It is essential to conserve and restore them. Wetlands are essential to the health, well-being, and safety of people. One example: by functioning as sponges which absorb floodwater, they lessen or prevent flooding further downstream.
Ramsar Sites Member countries designate at least one site which meets the Ramsar Convention criteria for inclusion in the List of Wetlands of International Importance. They commit themselves to maintaining the ecological character of these sites. Over the years, the countries add to the List as many wetland sites as possible which satisfy the Ramsar criteria.

Well-known Ramsar sites include Kakadu National Park (Australia), The Pantanal (Brazil and Bolivia), Lake Poyang (China), The Camargue (France), Lake Nakuru (Kenya), the Danube Delta (Romania), and The Everglades (USA).

Switzerland Switzerland is often said to be the "water tower of Europe". Heavy precipitation in the Alps feeds the rivers which run in four directions: The Rhine to the North, the Ticino to the South, the Rhône to the West and the Inn (a tributary of the Danube) to the East. Switzerland is rich in water courses and other wetlands.
…in the heart of Europe This shared wealth and the geographical situation of the country in the heart of Europe demonstrates the need to cooperate with surrounding countries in all matters of conservation of these water resources (see the Rasmar Strategic Plan, Operational Objective 7.1, p.20).

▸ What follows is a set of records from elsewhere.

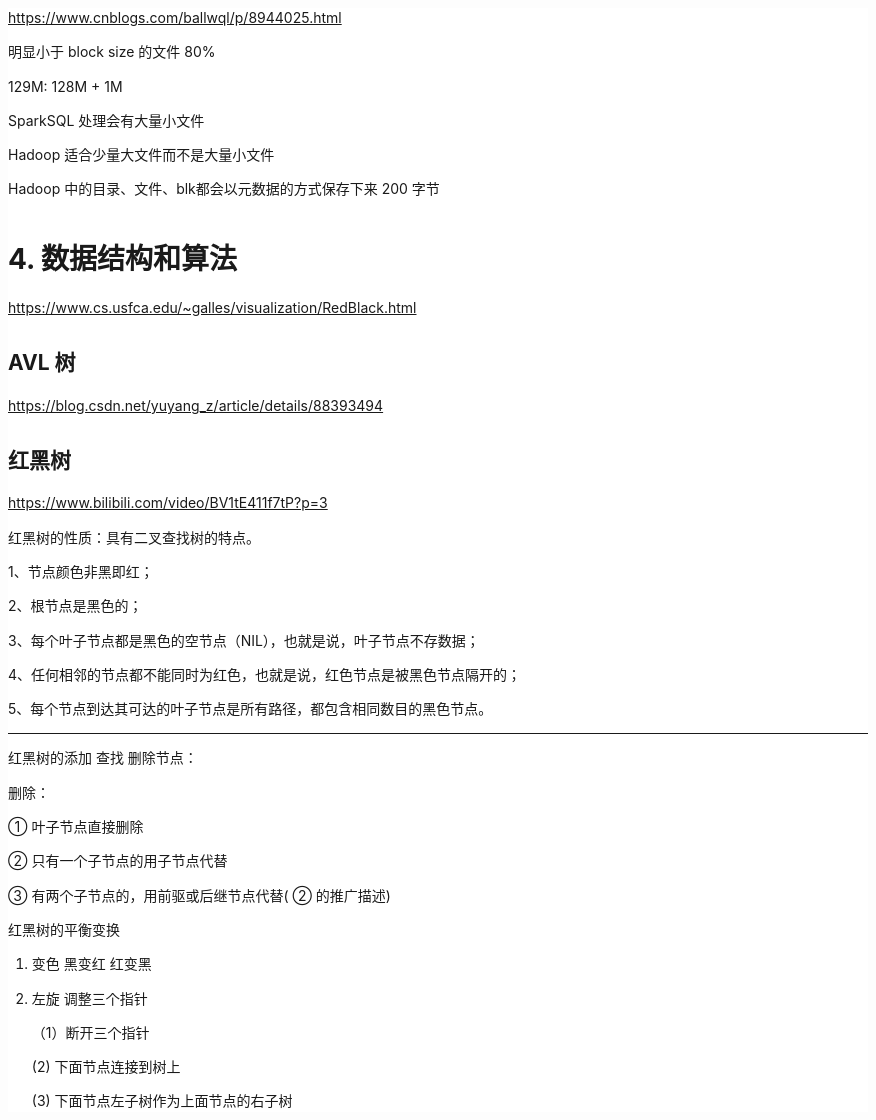 https://www.cnblogs.com/ballwql/p/8944025.html

明显小于 block size 的文件  80%

129M:  128M + 1M

SparkSQL 处理会有大量小文件

Hadoop 适合少量大文件而不是大量小文件

Hadoop 中的目录、文件、blk都会以元数据的方式保存下来  200 字节

#  4. 数据结构和算法 

https://www.cs.usfca.edu/~galles/visualization/RedBlack.html

##  AVL 树

https://blog.csdn.net/yuyang_z/article/details/88393494

##  红黑树

https://www.bilibili.com/video/BV1tE411f7tP?p=3

红黑树的性质：具有二叉查找树的特点。

1、节点颜色非黑即红；

2、根节点是黑色的；

3、每个叶子节点都是黑色的空节点（NIL），也就是说，叶子节点不存数据；

4、任何相邻的节点都不能同时为红色，也就是说，红色节点是被黑色节点隔开的；

5、每个节点到达其可达的叶子节点是所有路径，都包含相同数目的黑色节点。

------

红黑树的添加  查找  删除节点：

删除：

①  叶子节点直接删除

②  只有一个子节点的用子节点代替

③  有两个子节点的，用前驱或后继节点代替( ② 的推广描述)



红黑树的平衡变换

1. 变色 黑变红 红变黑

2. 左旋  调整三个指针

   （1）断开三个指针

      (2)  下面节点连接到树上

      (3)  下面节点左子树作为上面节点的右子树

…and in the world. Since 1988, in addition to its contribution to the central budget of the Convention, Switzerland has made a voluntary grant each year designed to support efforts to protect wetlands in those African countries which are situated on the great north/south migratory routes (Switzerland’s wetlands provide food and shelter for these birds during their migrations). Specifically, in 1995 Swiss financial support permitted Niger and Senegal to make inventories of their wetlands, and Togo received funding to define the boundaries of its first Ramsar site, thus assisting this country to become a Contracting Party.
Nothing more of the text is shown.